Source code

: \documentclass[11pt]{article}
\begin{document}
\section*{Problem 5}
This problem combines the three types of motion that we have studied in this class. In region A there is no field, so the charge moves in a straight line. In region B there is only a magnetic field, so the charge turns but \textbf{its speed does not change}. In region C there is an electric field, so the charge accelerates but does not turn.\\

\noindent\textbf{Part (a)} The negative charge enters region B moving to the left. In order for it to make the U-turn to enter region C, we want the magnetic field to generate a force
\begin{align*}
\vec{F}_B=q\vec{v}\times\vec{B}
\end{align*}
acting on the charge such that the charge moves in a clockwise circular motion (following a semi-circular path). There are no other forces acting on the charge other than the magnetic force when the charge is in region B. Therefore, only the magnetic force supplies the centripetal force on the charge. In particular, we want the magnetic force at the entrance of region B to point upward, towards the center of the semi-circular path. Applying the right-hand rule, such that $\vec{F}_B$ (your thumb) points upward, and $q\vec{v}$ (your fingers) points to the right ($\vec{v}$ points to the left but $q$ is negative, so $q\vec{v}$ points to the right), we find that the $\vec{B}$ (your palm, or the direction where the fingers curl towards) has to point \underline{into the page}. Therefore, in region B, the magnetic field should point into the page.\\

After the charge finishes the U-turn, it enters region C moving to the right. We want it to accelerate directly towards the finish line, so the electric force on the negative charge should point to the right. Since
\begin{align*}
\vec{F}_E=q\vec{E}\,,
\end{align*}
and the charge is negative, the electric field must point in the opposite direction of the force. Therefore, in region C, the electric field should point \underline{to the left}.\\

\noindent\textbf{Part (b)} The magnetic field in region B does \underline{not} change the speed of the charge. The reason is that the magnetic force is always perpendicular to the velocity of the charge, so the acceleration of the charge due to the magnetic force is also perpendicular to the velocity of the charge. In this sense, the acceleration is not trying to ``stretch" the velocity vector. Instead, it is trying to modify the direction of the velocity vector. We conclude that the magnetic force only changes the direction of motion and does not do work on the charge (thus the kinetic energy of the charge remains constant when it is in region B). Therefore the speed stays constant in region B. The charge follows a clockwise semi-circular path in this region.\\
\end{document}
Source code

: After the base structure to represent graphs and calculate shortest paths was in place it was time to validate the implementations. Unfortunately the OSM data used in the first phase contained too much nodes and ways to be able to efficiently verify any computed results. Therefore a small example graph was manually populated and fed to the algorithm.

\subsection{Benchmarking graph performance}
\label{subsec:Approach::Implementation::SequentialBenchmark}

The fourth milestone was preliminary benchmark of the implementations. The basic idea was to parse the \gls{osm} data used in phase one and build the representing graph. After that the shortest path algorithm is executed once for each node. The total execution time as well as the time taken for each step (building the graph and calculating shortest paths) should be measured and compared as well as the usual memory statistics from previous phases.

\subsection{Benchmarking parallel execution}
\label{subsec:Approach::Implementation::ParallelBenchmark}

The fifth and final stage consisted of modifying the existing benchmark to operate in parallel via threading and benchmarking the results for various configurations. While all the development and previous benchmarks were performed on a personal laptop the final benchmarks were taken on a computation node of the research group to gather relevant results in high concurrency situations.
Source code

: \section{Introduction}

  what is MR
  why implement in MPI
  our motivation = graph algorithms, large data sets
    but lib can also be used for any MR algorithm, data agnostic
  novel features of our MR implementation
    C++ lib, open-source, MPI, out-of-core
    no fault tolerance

* * *

Work instructions: From the records above, copy each line that contains the word "implementations".

Exercise output:
: After the base structure to represent graphs and calculate shortest paths was in place it was time to validate the implementations. Unfortunately the OSM data used in the first phase contained too much nodes and ways to be able to efficiently verify any computed results. Therefore a small example graph was manually populated and fed to the algorithm.
The fourth milestone was preliminary benchmark of the implementations. The basic idea was to parse the \gls{osm} data used in phase one and build the representing graph. After that the shortest path algorithm is executed once for each node. The total execution time as well as the time taken for each step (building the graph and calculating shortest paths) should be measured and compared as well as the usual memory statistics from previous phases.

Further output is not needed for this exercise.